Oliver Stapleton BSC is co-head of the cinematography department at NFTS with Stuart Harris BSC. Stapleton says that future camerapeople are perhaps more enthusiastic than the directors for whom they will work. “The cinematographers tend to be 100% positive about film. You get a smaller proportion of directors who are enthusiastic [because] it’s restrictive… directors are about 30% positive!”
At the same time, Stapleton says, the 30% of aficionados tend toward dedication. “They get very upset if we say they can’t do their graduation film on film. We only allow two or three grad films out of 10 to be on film. There was a director who we turned down… she was so upset. She did learn that lesson and it was a good one to have at the film school and not in the industry!”

The practicalities, meanwhile, are much as they ever have been. “The biggest understanding is exposure itself,” Stapleton says. “Everyone can shoot with a digital camera without knowing anything at all about exposure. The second is colour temperature – what it is, how you measure it. You start off with the basics of colour and exposure so hopefully, by the end of first year, when you shoot your first year film on 16mm – which is what’s happening as we speak – you’ve got enough understanding to point a spot meter at a set.”

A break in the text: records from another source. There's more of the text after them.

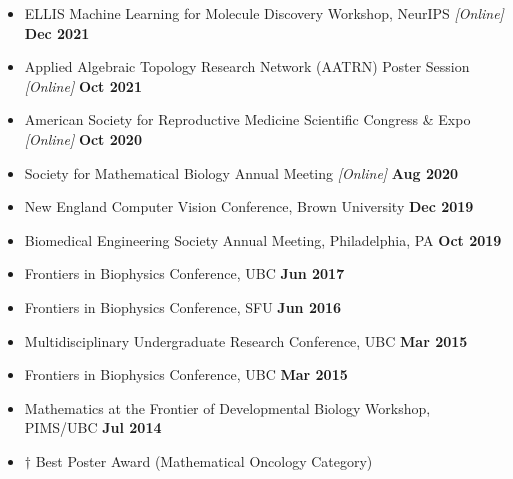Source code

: \documentclass[margin,line]{res}
\begin{document}
\begin{resume}
{\begin{itemize}
\item[] ELLIS Machine Learning for Molecule Discovery Workshop, NeurIPS \textit{[Online]} \hfill {\bf \small  Dec 2021}
\item[] Applied Algebraic Topology Research Network (AATRN) Poster Session \textit{[Online]} \hfill {\bf \small  Oct 2021}
\item[] American Society for Reproductive Medicine Scientific Congress \& Expo \textit{[Online]} \hfill {\bf \small  Oct 2020}
\item[] Society for Mathematical Biology Annual Meeting\textsuperscript{\textdagger} \textit{[Online]} \hfill {\bf \small  Aug 2020}
\item[] New England Computer Vision Conference, Brown University \hfill {\bf \small  Dec 2019}
\item[] Biomedical Engineering Society Annual Meeting, Philadelphia, PA \hfill {\bf \small  Oct 2019}
\item[] Frontiers in Biophysics Conference, UBC \hfill {\bf \small  Jun 2017}
\item[] Frontiers in Biophysics Conference, SFU \hfill {\bf \small Jun 2016}
\item[] Multidisciplinary Undergraduate Research Conference, UBC \hfill {\bf \small Mar 2015}
\item[] Frontiers in Biophysics Conference, UBC \hfill {\bf \small Mar 2015}
\item[] Mathematics at the Frontier of Developmental Biology Workshop, PIMS/UBC \hfill {\bf \small Jul 2014}
\item[] {\small $\dagger$ Best Poster Award (Mathematical Oncology Category)}

\end{itemize}}
\end{resume}
\end{document}
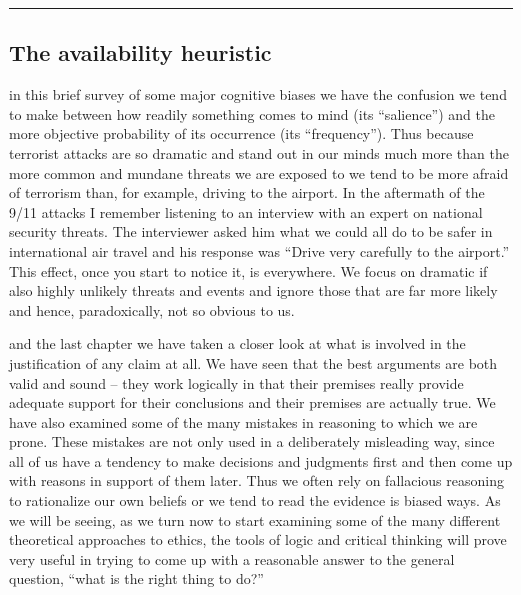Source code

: \documentclass[justified]{tufte-book}
\begin{document}
\begin{center}\rule{0.5\linewidth}{\linethickness}\end{center}

\hypertarget{the-availability-heuristic}{%
\subsection*{The availability heuristic}\label{the-availability-heuristic}}

 in this brief survey of some major cognitive biases we have the confusion we tend to make between how readily something comes to mind (its ``salience'') and the more objective probability of its occurrence (its ``frequency''). Thus because terrorist attacks are so dramatic and stand out in our minds much more than the more common and mundane threats we are exposed to we tend to be more afraid of terrorism than, for example, driving to the airport. In the aftermath of the 9/11 attacks I remember listening to an interview with an expert on national security threats. The interviewer asked him what we could all do to be safer in international air travel and his response was ``Drive very carefully to the airport.'' This effect, once you start to notice it, is everywhere. We focus on dramatic if also highly unlikely threats and events and ignore those that are far more likely and hence, paradoxically, not so obvious to us.

 and the last chapter we have taken a closer look at what is involved in the justification of any claim at all. We have seen that the best arguments are both valid and sound -- they work logically in that their premises really provide adequate support for their conclusions and their premises are actually true. We have also examined some of the many mistakes in reasoning to which we are prone. These mistakes are not only used in a deliberately misleading way, since all of us have a tendency to make decisions and judgments first and then come up with reasons in support of them later. Thus we often rely on fallacious reasoning to rationalize our own beliefs or we tend to read the evidence is biased ways. As we will be seeing, as we turn now to start examining some of the many different theoretical approaches to ethics, the tools of logic and critical thinking will prove very useful in trying to come up with a reasonable answer to the general question, ``what is the right thing to do?''
\end{document}
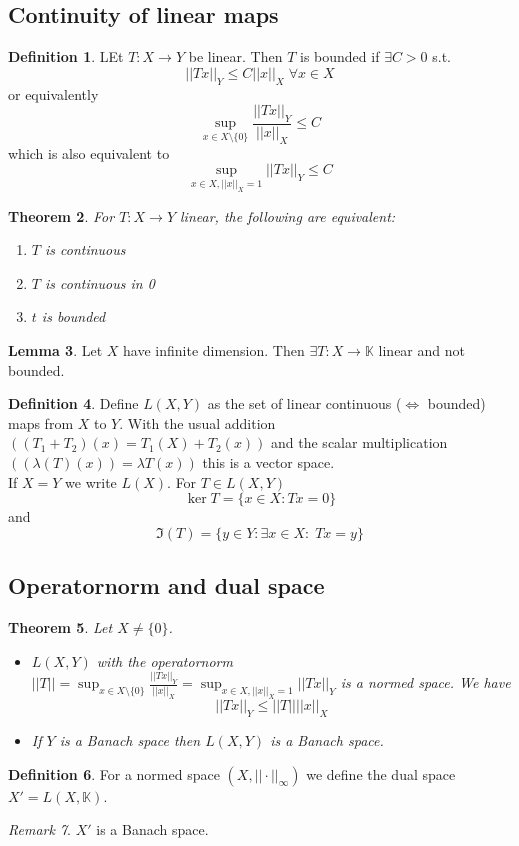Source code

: \documentclass[a4paper, 12pt]{article}
\theoremstyle{plain}
\newtheorem{theorem}{Theorem}[subsection] %
\theoremstyle{definition}
\newtheorem{definition}[theorem]{Definition} %
\theoremstyle{lemma}
\newtheorem{lemma}[theorem]{Lemma}
\theoremstyle{remark}
\newtheorem{remark}[theorem]{Remark}
\theoremstyle{corollary}
\theoremstyle{example}
\begin{document}
	\subsection{Continuity of linear maps}
	\begin{definition}
		LEt $T:X\to Y$ be linear. Then $T$ is bounded if $\exists C>0$ s.t. \[||Tx||_Y \leq C||x||_X \; \forall x \in X\]
		or equivalently \[\sup_{x \in X\setminus \{0\}} \frac{||Tx||_Y}{||x||_X} \leq C\] which is also equivalent to \[\sup_{x \in X, ||x||_X=1} ||Tx||_Y \leq C\]
	\end{definition}
	\begin{theorem}
		For $T: X \to Y$ linear, the following are equivalent: \begin{enumerate}
			\item $T$ is continuous 
			\item $T$ is continuous in 0
			\item $t$ is bounded
		\end{enumerate}
	\end{theorem}
	\begin{lemma}
		Let $X$ have infinite dimension. Then $\exists T: X \to \mathbb{K}$ linear and not bounded.
	\end{lemma}
	\begin{definition}
		Define $L(X,Y)$ as the set of linear continuous ($\Leftrightarrow$ bounded) maps from $X$ to $Y$. With the usual addition $((T_1+T_2)(x) = T_1(X) + T_2(x))$ and the scalar multiplication $((\lambda(T)(x)) = \lambda T(x))$ this is a vector space.\\
		If $X=Y$ we write $L(X)$. For $T \in L(X,Y)$ \[\ker T = \{x \in X: Tx = 0\}\] and \[\Im(T) = \{y \in Y: \exists x\in X: \; Tx = y\}\]
	\end{definition}
	\subsection{Operatornorm and dual space}
	\begin{theorem}
		Let $X \neq \{0\}$. \begin{itemize}
			\item $L(X,Y)$ with the operatornorm $||T|| = \sup_{x \in X\setminus \{0\}} \frac{||Tx||_Y}{||x||_X} = \sup_{x \in X, ||x||_X=1} ||Tx||_Y$ is a normed space. We have \[||Tx||_Y \leq ||T||||x||_X\]
			\item If $Y$ is a Banach space then $L(X,Y)$ is a Banach space.
		\end{itemize}
	\end{theorem}
	\begin{definition}
		For a normed space $(X,||\cdot||_\infty)$ we define the dual space $X' = L(X,\mathbb{K})$. 
	\end{definition}
	\begin{remark}
		$X'$ is a Banach space.
	\end{remark}
\end{document}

Understanding the workflow
Tania Freimuth is lecturer in cinematography at Goldsmiths, University of London, and reports variations in approach over time. “Now digital is so ubiquitous, film has acquired a unique selling point.”
The rigours of film, Freimuth emphasises, can themselves become a valuable instructional tool. “The core of the problem is that most of them arrive, even into an MA course, without even the foundations of exposure or how to use a light meter. This year I got some stills cameras and some rolls of black-and-white stock. We were doing exercises with flags and nets, the zone system and exposure exercises. Initially they were all a bit befuddled but now a few weeks later they’re getting out the meter automatically.”

One issue facing cinematographers new to 16mm is finding an experienced crew, a problem Stapleton has tried to solve. “I also run an AC course, which I started about six years ago, trainingassistants in both digital and film. You can’t shoot film without a crew that knows the procedures of film. You can load incorrectly and not know you’ve done that and that can be a problem. Fault-finding is quite a dark art and it’s made a lot more difficult nowadays because there are so few technicians who really understand the full workflow of film.”
“The headline for me is the discipline of it,” Stapleton reflects. “And by discipline, I mean right across the board. Cinematographers, ACs, lighting crew – the whole crew behaves differently when you shoot on film. I’m quite amazed by the love of film in a certain sense. When technology moves on – let’s take the telephone, for instance – there’s no-one running around saying ‘I’d love to have a landline, it’s so cool!” Is it nostalgia? Is it the genuine difference in the look or, just as important, is it the actual process on set which is very different?”